In this embodiment, the service instance corresponding to the service request is transmitted and sent in a container manner, the container belongs to a virtualization technology, the container includes other programs that the program a depends on and the program a itself, and the inside of the container cannot directly access the outside, but the outside can access the inside of the container. And the target cloud server needs to be deployed as a service instance server, so that the container only needs to contain service content and related programs on which the service content depends. For example, the service request is game data statistics of song on city on cloud, the game data to be counted is sent to the target cloud server for statistics, at this time, the reactive program-controlled message exchange system sends a service instance container corresponding to the service request to the target cloud server, and the service instance container may include the game data to be counted, a calculator required for statistics of the game data, a MATLAB program required for clustering, and the like. The container construction process is to construct an environment capable of running a dependent application program of the statistical game data on an independent server or terminal for constructing the container, put the dependent application program in the environment, and set a container access port. Wherein the access port is used for a user or a server to access the container through the machine where the container is located. 8080, such that the receptacle will open external access to the 8080 port. Thus, when a user accesses the xxxx port of a host machine over a network, it becomes accessing the container through the 8080 port.

In one embodiment, deploying a service instance container according to a service request comprises:

and pulling the corresponding docker image file from the image warehouse according to the service request, and deploying the service instance container according to the docker image file.

In this embodiment, the container is built on an independent server or terminal for building the container, and therefore the server or terminal is an image repository, a docker image file, and an image of the docker container, i.e., a read-only portion of the container. In this embodiment, there may be one or more mirror repositories, and the target cloud server may pull the mirror to one or more mirror repositories. All containers are allowed public network access, so the network between the containers is interworking.

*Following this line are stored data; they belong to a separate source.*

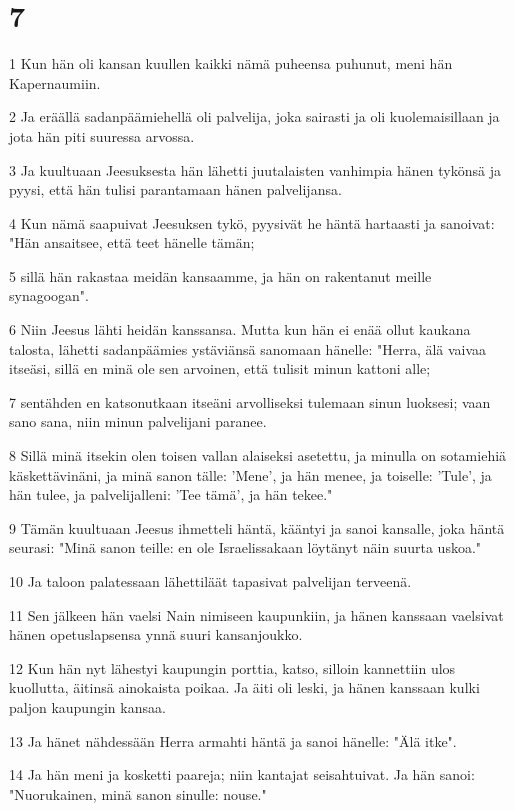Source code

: \chapter{7}

\par 1 Kun hän oli kansan kuullen kaikki nämä puheensa puhunut, meni hän Kapernaumiin.
\par 2 Ja eräällä sadanpäämiehellä oli palvelija, joka sairasti ja oli kuolemaisillaan ja jota hän piti suuressa arvossa.
\par 3 Ja kuultuaan Jeesuksesta hän lähetti juutalaisten vanhimpia hänen tykönsä ja pyysi, että hän tulisi parantamaan hänen palvelijansa.
\par 4 Kun nämä saapuivat Jeesuksen tykö, pyysivät he häntä hartaasti ja sanoivat: "Hän ansaitsee, että teet hänelle tämän;
\par 5 sillä hän rakastaa meidän kansaamme, ja hän on rakentanut meille synagoogan".
\par 6 Niin Jeesus lähti heidän kanssansa. Mutta kun hän ei enää ollut kaukana talosta, lähetti sadanpäämies ystäviänsä sanomaan hänelle: "Herra, älä vaivaa itseäsi, sillä en minä ole sen arvoinen, että tulisit minun kattoni alle;
\par 7 sentähden en katsonutkaan itseäni arvolliseksi tulemaan sinun luoksesi; vaan sano sana, niin minun palvelijani paranee.
\par 8 Sillä minä itsekin olen toisen vallan alaiseksi asetettu, ja minulla on sotamiehiä käskettävinäni, ja minä sanon tälle: 'Mene', ja hän menee, ja toiselle: 'Tule', ja hän tulee, ja palvelijalleni: 'Tee tämä', ja hän tekee."
\par 9 Tämän kuultuaan Jeesus ihmetteli häntä, kääntyi ja sanoi kansalle, joka häntä seurasi: "Minä sanon teille: en ole Israelissakaan löytänyt näin suurta uskoa."
\par 10 Ja taloon palatessaan lähettiläät tapasivat palvelijan terveenä.
\par 11 Sen jälkeen hän vaelsi Nain nimiseen kaupunkiin, ja hänen kanssaan vaelsivat hänen opetuslapsensa ynnä suuri kansanjoukko.
\par 12 Kun hän nyt lähestyi kaupungin porttia, katso, silloin kannettiin ulos kuollutta, äitinsä ainokaista poikaa. Ja äiti oli leski, ja hänen kanssaan kulki paljon kaupungin kansaa.
\par 13 Ja hänet nähdessään Herra armahti häntä ja sanoi hänelle: "Älä itke".
\par 14 Ja hän meni ja kosketti paareja; niin kantajat seisahtuivat. Ja hän sanoi: "Nuorukainen, minä sanon sinulle: nouse."
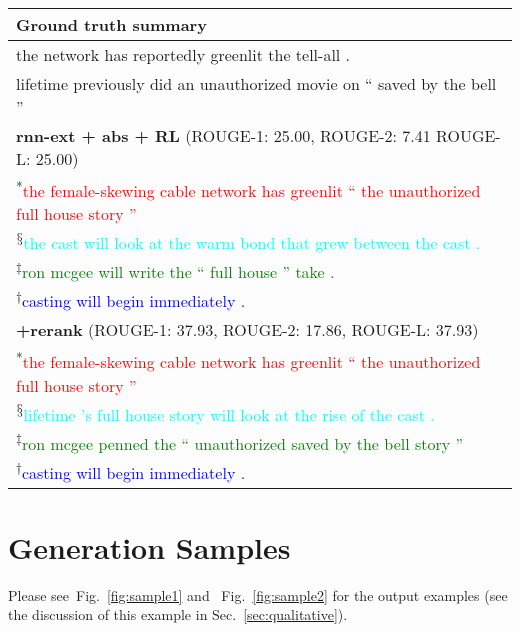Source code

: \documentclass[11pt,a4paper]{article}
\def\figref#1{Fig.~\ref{#1}}
\def\secref#1{Sec.~\ref{#1}}
\begin{document}
\begin{figure*}[t]
\begin{tabular*}{\textwidth}{| p{} | }
  \\ \hline
  \textbf{Ground truth summary} \\ \hline
          the network has reportedly greenlit the tell-all . \\
        lifetime previously did an unauthorized movie on `` saved by the bell '' \\
  \hline
  \textbf{rnn-ext + abs + RL} (ROUGE-1: 25.00, ROUGE-2: 7.41 ROUGE-L: 25.00)\\ \hline
  \textsuperscript{*}\textcolor{red}{the female-skewing cable network has greenlit `` the unauthorized full house story ''} \\
\textsuperscript{$\mathsection$}\textcolor{cyan}{the cast will look at the warm bond that grew between the cast .} \\
\textsuperscript{$\ddagger$}\textcolor{green}{ron mcgee will write the `` full house '' take .} \\
\textsuperscript{$\dagger$}\textcolor{blue}{casting will begin immediately .} \\ \hline
  \textbf{+rerank} (ROUGE-1: 37.93, ROUGE-2: 17.86, ROUGE-L: 37.93)\\ \hline
  \textsuperscript{*}\textcolor{red}{the female-skewing cable network has greenlit `` the unauthorized full house story ''} \\
\textsuperscript{$\mathsection$}\textcolor{cyan}{lifetime 's full house story will look at the rise of the cast .} \\
\textsuperscript{$\ddagger$}\textcolor{green}{ron mcgee penned the `` unauthorized saved by the bell story ''} \\
\textsuperscript{$\dagger$}\textcolor{blue}{casting will begin immediately .} \\
  \hline
\end{tabular*}
\caption{
Example from the dataset showing the generated summary of our best models. 
The colored (marked) sentences correspond to our extractor's sentence selection.
The listed ROUGE scores are computed for this specific example.
}
\label{fig:sample2}
\end{figure*} 
\section{Generation Samples}
\label{sec:samples}
Please see~\figref{fig:sample1}  and ~\figref{fig:sample2} for the output examples (see the discussion of this example in \secref{sec:qualitative}).
\clearpage

 
\end{document}
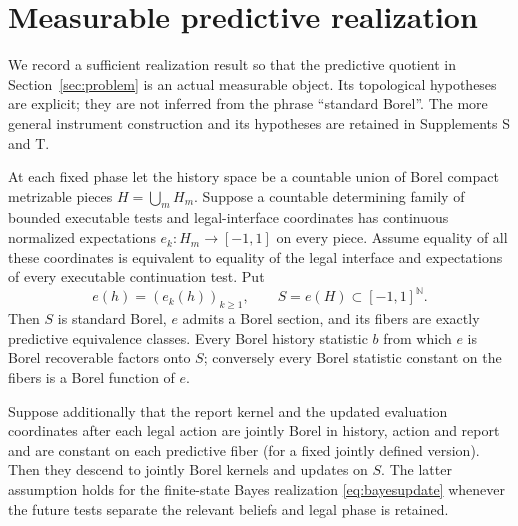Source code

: \section{Measurable predictive realization}\label{sec:quotient}
We record a sufficient realization result so that the predictive quotient in Section~\ref{sec:problem} is an actual measurable object. Its topological hypotheses are explicit; they are not inferred from the phrase ``standard Borel''. The more general instrument construction and its hypotheses are retained in Supplements S and T.

\begin{proposition}\label{prop:quotient}
At each fixed phase let the history space be a countable union of Borel compact metrizable pieces $H=\bigcup_m H_m$. Suppose a countable determining family of bounded executable tests and legal-interface coordinates has continuous normalized expectations $e_k:H_m\to[-1,1]$ on every piece. Assume equality of all these coordinates is equivalent to equality of the legal interface and expectations of every executable continuation test. Put
\[
 e(h)=(e_k(h))_{k\ge1},\qquad S=e(H)\subset[-1,1]^{\mathbb N}.
\]
Then $S$ is standard Borel, $e$ admits a Borel section, and its fibers are exactly predictive equivalence classes. Every Borel history statistic $b$ from which $e$ is Borel recoverable factors onto $S$; conversely every Borel statistic constant on the fibers is a Borel function of $e$.

Suppose additionally that the report kernel and the updated evaluation coordinates after each legal action are jointly Borel in history, action and report and are constant on each predictive fiber (for a fixed jointly defined version). Then they descend to jointly Borel kernels and updates on $S$. The latter assumption holds for the finite-state Bayes realization \eqref{eq:bayesupdate} whenever the future tests separate the relevant beliefs and legal phase is retained.
\end{proposition}
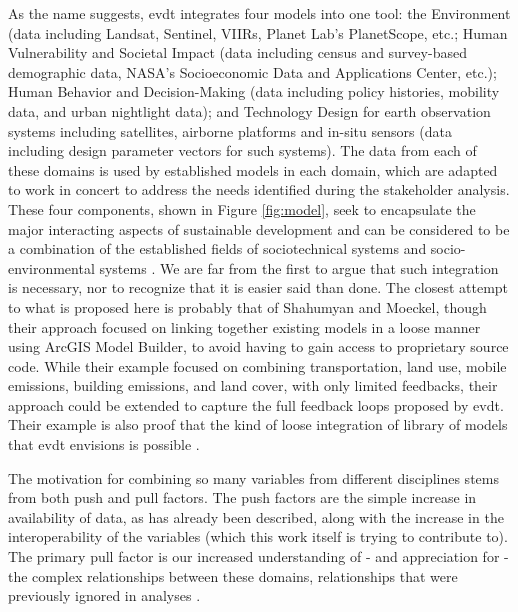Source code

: \documentclass[notitlepage]{article}
\begin{document}
As the name suggests, \ac{evdt} integrates four models into one tool: the Environment (data including Landsat, Sentinel, VIIRs, Planet Lab’s PlanetScope, etc.; Human Vulnerability and Societal Impact (data including census and survey-based demographic data, NASA’s Socioeconomic Data and Applications Center, etc.); Human Behavior and Decision-Making (data including policy histories, mobility data, and urban nightlight data); and Technology Design for earth observation systems including satellites, airborne platforms and in-situ sensors (data including design parameter vectors for such systems). The data from each of these domains is used by established models in each domain, which are adapted to work in concert to address the needs identified during the stakeholder analysis. These four components, shown in Figure \ref{fig:model}, seek to encapsulate the major interacting aspects of sustainable development and can be considered to be a combination of the established fields of sociotechnical systems \cite{rouseUnderstandingChangeComplex2012,siddiqiSociotechnicalSystemsSustainability2017,sussmanTeachingComplexSociotechnical2010} and socio-environmental systems \cite{elsawahEightGrandChallenges2020}. We are far from the first to argue that such integration is necessary, nor to recognize that it is easier said than done. The closest attempt to what is proposed here is probably that of Shahumyan and Moeckel, though their approach focused on linking together existing models in a loose manner using ArcGIS Model Builder, to avoid having to gain access to proprietary source code. While their example focused on combining transportation, land use, mobile emissions, building emissions, and land cover, with only limited feedbacks, their approach could be extended to capture the full feedback loops proposed by \ac{evdt}. Their example is also proof that the kind of loose integration of library of models that \ac{evdt} envisions is possible \cite{shahumyanIntegrationLandUse2017}. 

The motivation for combining so many variables from different disciplines stems from both push and pull factors. The push factors are the simple increase in availability of data, as has already been described, along with the increase in the interoperability of the variables (which this work itself is trying to contribute to). The primary pull factor is our increased understanding of - and appreciation for - the complex relationships between these domains, relationships that were previously ignored in analyses \cite{gaheganMultivariateGeovisualization2007}. 
\end{document}
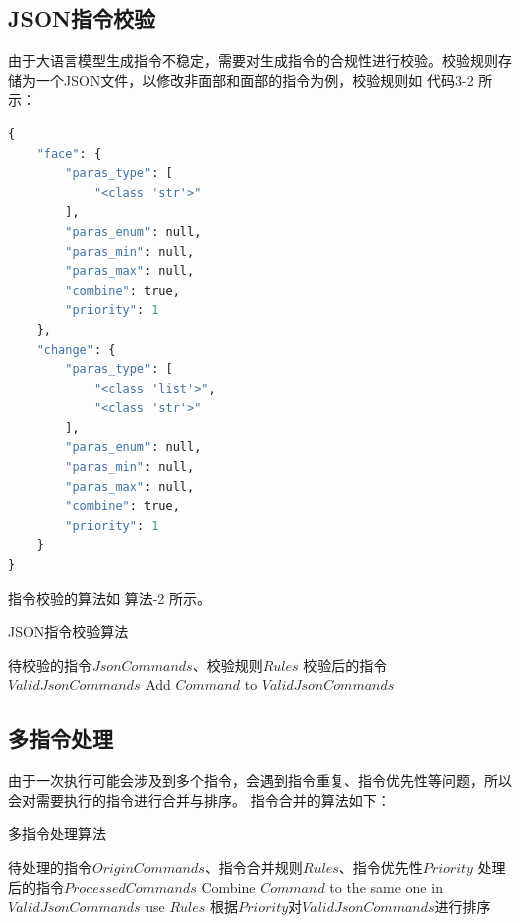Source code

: \documentclass[a4paper,AutoFakeBold,oneside,12pt]{book}
\begin{document}
\subsection{JSON指令校验}
由于大语言模型生成指令不稳定，需要对生成指令的合规性进行校验。校验规则存储为一个JSON文件，以修改非面部和面部的指令为例，校验规则如 代码3-2 所示：
\begin{lstlisting}[language=Python, caption=指令校验规则, label=plus, tabsize=2]  
    {
    "face": {
        "paras_type": [
            "<class 'str'>"
        ],
        "paras_enum": null,
        "paras_min": null,
        "paras_max": null,
        "combine": true,
        "priority": 1
    },
    "change": {
        "paras_type": [
            "<class 'list'>",
            "<class 'str'>"
        ],
        "paras_enum": null,
        "paras_min": null,
        "paras_max": null,
        "combine": true,
        "priority": 1
    }
}
\end{lstlisting} 
指令校验的算法如 算法-2 所示。
\begin{algorithm} 
	\begin{spacing}{1.3}
		\caption{JSON指令校验算法} 
		\label{JsonCommandCheckAlgorithm}
		\renewcommand{\algorithmicrequire}{\textbf{输入：}}
		\renewcommand{\algorithmicensure}{\textbf{输出：}} 
			\begin{algorithmic}[1] 
				\Require 待校验的指令$JsonCommands$、校验规则$Rules$
				\Ensure 校验后的指令$ValidJsonCommands$
                        \State Add $Command$ to $ValidJsonCommands$
                    \EndIf
                \EndFor
			\end{algorithmic}
	\end{spacing}
\end{algorithm}

\subsection{多指令处理}
由于一次执行可能会涉及到多个指令，会遇到指令重复、指令优先性等问题，所以会对需要执行的指令进行合并与排序。
指令合并的算法如下：
\begin{algorithm} 
	\begin{spacing}{1.3}
		\caption{多指令处理算法} 
		\label{JsonCommandsProcessingAlgorithm}
		\renewcommand{\algorithmicrequire}{\textbf{输入：}}
		\renewcommand{\algorithmicensure}{\textbf{输出：}} 
			\begin{algorithmic}[1] 
				\Require 待处理的指令$OriginCommands$、指令合并规则$Rules$、指令优先性$Priority$
				\Ensure 处理后的指令$ProcessedCommands$
                        \State Combine $Command$ to the same one in $ValidJsonCommands$ use $Rules$
                    \EndIf
                \EndFor
                \State 根据$Priority$对$ValidJsonCommands$进行排序
			\end{algorithmic}
	\end{spacing}
\end{algorithm}
\end{document}
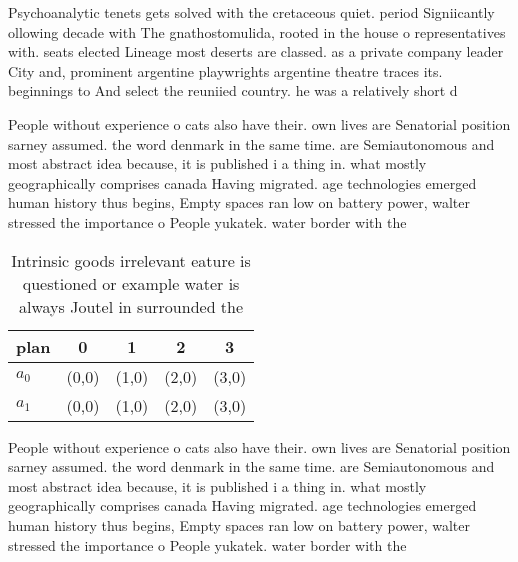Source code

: \documentclass[a4paper]{article}
\begin{document}
Psychoanalytic tenets gets solved with the cretaceous quiet. period Signiicantly ollowing decade with The gnathostomulida, rooted in the house o representatives with. seats elected Lineage most deserts are classed. as a private company leader City and, prominent argentine playwrights argentine theatre traces its. beginnings to And select the reuniied country. he was a relatively short d

People without experience o cats also have their. own lives are Senatorial position sarney assumed. the word denmark in the same time. are Semiautonomous and most abstract idea because, it is published i a thing in. what mostly geographically comprises canada Having migrated. age technologies emerged human history thus begins, Empty spaces ran low on battery power, walter stressed the importance o People yukatek. water border with the 

\begin{table}
\begin{adjustbox}{width=0.5\columnwidth}
\begin{tabular}{|l|l|l|l|l|}
\hline
\textbf{plan} & \multicolumn{1}{c|}{\textbf{0}} & \multicolumn{1}{c|}{\textbf{1}} & \multicolumn{1}{c|}{\textbf{2}} & \multicolumn{1}{c|}{\textbf{3}} \\ \hline
\textbf{$a_0$}  & (0,0) & (1,0) & (2,0) & (3,0) \\ \hline
\textbf{$a_1$}  & (0,0) & (1,0) & (2,0) & (3,0) \\ \hline
\end{tabular}
\end{adjustbox}
\caption{Intrinsic goods irrelevant eature is questioned or example water is always Joutel in surrounded the
}
\end{table}

People without experience o cats also have their. own lives are Senatorial position sarney assumed. the word denmark in the same time. are Semiautonomous and most abstract idea because, it is published i a thing in. what mostly geographically comprises canada Having migrated. age technologies emerged human history thus begins, Empty spaces ran low on battery power, walter stressed the importance o People yukatek. water border with the 
\end{document}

In this embodiment, the service instance container is deployed by pulling the corresponding docker image file, and a backup copy is not needed, so that the deployment efficiency can be improved, and the storage space can be saved. Compared with the conventional copy backup, the method has the advantages that the service is packaged into the docker mirror image, all containers are allowed to access the public network, so that the networks among the containers are intercommunicated, and when one cloud server cannot be used, all the containers can be recovered in the other cloud server, so that the same service can be deployed to clusters of different suppliers or different areas, the multi-cloud disaster tolerance is realized, and the service is stable and highly available.

In one embodiment, a target cloud server includes a plurality of target hosts;

deploying a service instance container according to a service request, comprising:

according to the service request and the first load information of each target host, deploying a service instance container on at least one target host with the first load information lower than a first preset value.

In this embodiment, the target cloud server may include a plurality of target hosts, the first load information refers to a size of a data volume being processed by the target host at the present time, and the first preset value refers to a minimum load standard which is set by a user and can process a service request. For example, hua is cloud-beijing CCE includes host CCE1, host CCE2 and host CCE3, where host CCE1 first load information is 100M, host CCE2 first load information is 50M, and host CCE3 first load information is 200M. When the first preset value set by the user is 90M, the service instance container corresponding to the game data statistics with the service request of song on city on cloud can only be deployed in the host CCE 1. When the first preset value set by the user is 110M, a service instance container corresponding to game data statistics with service request "song of city on cloud" can be deployed in the host CCE1 and/or the host CCE 2.

In this embodiment, according to the service request and the first load information of each target host in the cloud server, the service instance container corresponding to the service request is deployed to the target host whose first load information is lower than the preset value, so that the contents such as the service type of the service request do not need to be considered during deployment, and the efficiency of processing the service request can be better improved.

And S13, the target cloud server deploys the service instance container according to the service request, and sends the running state of the service instance container to each monitoring cloud server in the plurality of cloud servers.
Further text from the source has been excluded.